Based on the above statements -
1. Is is best to use the multiprocessing if there is no dependency between 2 processes?
2. How to calculate the number of processes/threads that I can run in my machine for maximum efficiency..
3. Also, is there a way to calculate the efficiency of the program by using multithreading...

Multithread module...

from multiprocessing import Process

import thread
import platform

import os
import time
import threading
class Thread1(threading.Thread):
    def __init__(self,threadindicator):
        threading.Thread.__init__(self)
        self.threadind = threadindicator

    def run(self):
        starttime = time.time() 
        if self.threadind == 'A':
            process1()
        else:
            process2()
        endtime = time.time()
        print 'Thread 1 complete : Time Taken = ', endtime - starttime

def process1():
    starttime = time.time() 
    for i in range(100000):
        for j in range(10000):
            pass        
    endtime = time.time() 

def process2():
    for i in range(1000):
        for j in range(1000):
            pass

def main():

    print 'Main Thread'
    starttime = time.time()
    thread1 = Thread1('A')
    thread2 = Thread1('B')
    thread1.start()
    thread2.start()
    threads = []
    threads.append(thread1)
    threads.append(thread2)

    for t in threads:
        t.join()
    endtime = time.time()
    print 'Main Thread Complete , Total Time Taken = ', endtime - starttime


if __name__ == '__main__':
    main()

multiprocess module

from multiprocessing import Process
import platform

import os
import time

def process1():
#     print 'process_1 processor =',platform.processor()
    starttime = time.time() 
    for i in range(100000):
        for j in range(10000):
            pass
    endtime = time.time()
    print 'Process 1 complete : Time Taken = ', endtime - starttime 


def process2():
#     print 'process_2 processor =',platform.processor()
    starttime = time.time()
    for i in range(1000):
        for j in range(1000):
            pass
    endtime = time.time()
    print 'Process 2 complete : Time Taken = ', endtime - starttime

def main():
    print 'Main Process start'
    starttime = time.time()
    processlist = []

    p1 = Process(target=process1)
    p1.start()
    processlist.append(p1)

    p2 = Process(target = process2)
    p2.start()
    processlist.append(p2)

    for i in processlist:
        i.join()
    endtime = time.time()
    print 'Main Process Complete - Total time taken = ', endtime - starttime

if __name__ == '__main__':
    main()
rawwar
  • 4,834
  • 9
  • 32
  • 57
user1050619
  • 19,822
  • 85
  • 237
  • 413
  • As a side note: time.time() may have a precision as low as 1 second, and also may get confused by clock changes. So it's not an ideal way to measure performance, especially for code that only takes about a second. – abarnert Oct 12 '13 at 01:04

1 Answers1

7

If you have two CPUs available on your machine, you have two processes which don't have to communicate, and you want to use both of them to make your program faster, you should use the multiprocessing module, rather than the threading module.

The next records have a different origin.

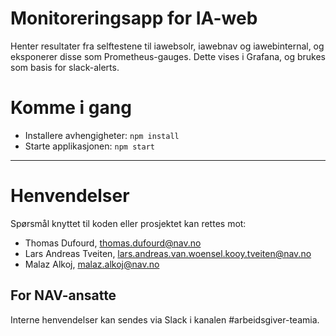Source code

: Monitoreringsapp for IA-web
================

Henter resultater fra selftestene til iawebsolr, iawebnav og iawebinternal, og eksponerer disse som Prometheus-gauges. Dette vises i Grafana, og brukes som basis for slack-alerts.

# Komme i gang

- Installere avhengigheter:  `npm install`
- Starte applikasjonen: `npm start`

---

# Henvendelser

Spørsmål knyttet til koden eller prosjektet kan rettes mot:

* Thomas Dufourd, thomas.dufourd@nav.no
* Lars Andreas Tveiten, lars.andreas.van.woensel.kooy.tveiten@nav.no
* Malaz Alkoj, malaz.alkoj@nav.no

## For NAV-ansatte

Interne henvendelser kan sendes via Slack i kanalen #arbeidsgiver-teamia.
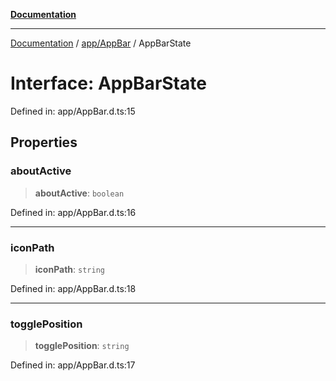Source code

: [**Documentation**](../../../index.md)

***

[Documentation](../../../index.md) / [app/AppBar](../index.md) / AppBarState

# Interface: AppBarState

Defined in: app/AppBar.d.ts:15

## Properties

### aboutActive

> **aboutActive**: `boolean`

Defined in: app/AppBar.d.ts:16

***

### iconPath

> **iconPath**: `string`

Defined in: app/AppBar.d.ts:18

***

### togglePosition

> **togglePosition**: `string`

Defined in: app/AppBar.d.ts:17
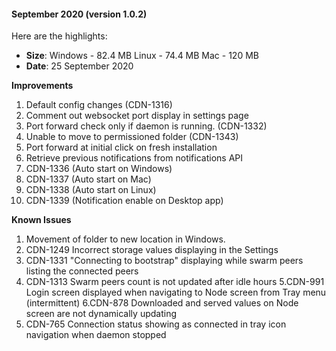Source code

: 
#### September 2020 (version 1.0.2)

Here are the highlights:

* **Size**: 
   Windows - 82.4 MB
   Linux - 74.4 MB
   Mac -  120 MB
* **Date**: 25 September 2020

**Improvements**

1. Default config changes (CDN-1316)
2. Comment out websocket port display in settings page
3. Port forward check only if daemon is running. (CDN-1332)
4. Unable to move to permissioned folder (CDN-1343)
5. Port forward at initial click on fresh installation
6. Retrieve previous notifications from notifications API
7. CDN-1336 (Auto start on Windows)
8. CDN-1337 (Auto start on Mac)
9. CDN-1338 (Auto start on Linux)
10. CDN-1339 (Notification enable on Desktop app)

**Known Issues**

1. Movement of folder to new location in Windows. 
2. CDN-1249 Incorrect storage values displaying in the Settings 
3. CDN-1331 "Connecting to bootstrap" displaying while swarm peers listing the connected peers 
4. CDN-1313 Swarm peers count is not updated after idle hours 
5.CDN-991 Login screen displayed when navigating to Node screen from Tray menu (intermittent) 
6.CDN-878 Downloaded and served values on Node screen are not dynamically updating 
7. CDN-765 Connection status showing as connected in tray icon navigation when daemon stopped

The Global Interpreter Lock (GIL) prevents the Python interpreter from making efficient use of more than one CPU by using multiple threads, because only one thread can be executing Python bytecode at a time. Therefore, multithreading won't improve the overall runtime of your application unless you have calls that are blocking (e.g. waiting for IO) or that release the GIL (e.g. numpy will do this for some expensive calls) for extended periods of time. However, the multiprocessing library creates separate subprocesses, and therefore several copies of the interpreter, so it can make efficient use of multiple CPUs.

However, in the example you gave, you have one process that finishes very quickly (less than 0.1 seconds on my machine) and one process that takes around 18 seconds to finish on the other. The exact numbers may vary depending on your hardware. In that case, nearly all the work is happening in one process, so you're really only using one CPU regardless. In this case, the increased overhead of spawning processes vs threads is probably causing the process-based version to be slower.

If you make both processes do the 18 second nested loops, you should see that the multiprocessing code goes much faster (assuming your machine actually has more than one CPU). On my machine, I saw the multiprocessing code finish in around 18.5 seconds, and the multithreaded code finish in 71.5 seconds. I'm not sure why the multithreaded one took longer than around 36 seconds, but my guess is the GIL is causing some sort of thread contention issue which is slowing down both threads from executing.

As for your second question, assuming there's no other load on the system, you should use a number of processes equal to the number of CPUs on your system. You can discover this by doing lscpu on a Linux system, sysctl hw.ncpu on a Mac system, or running dxdiag from the Run dialog on Windows (there's probably other ways, but this is how I always do it).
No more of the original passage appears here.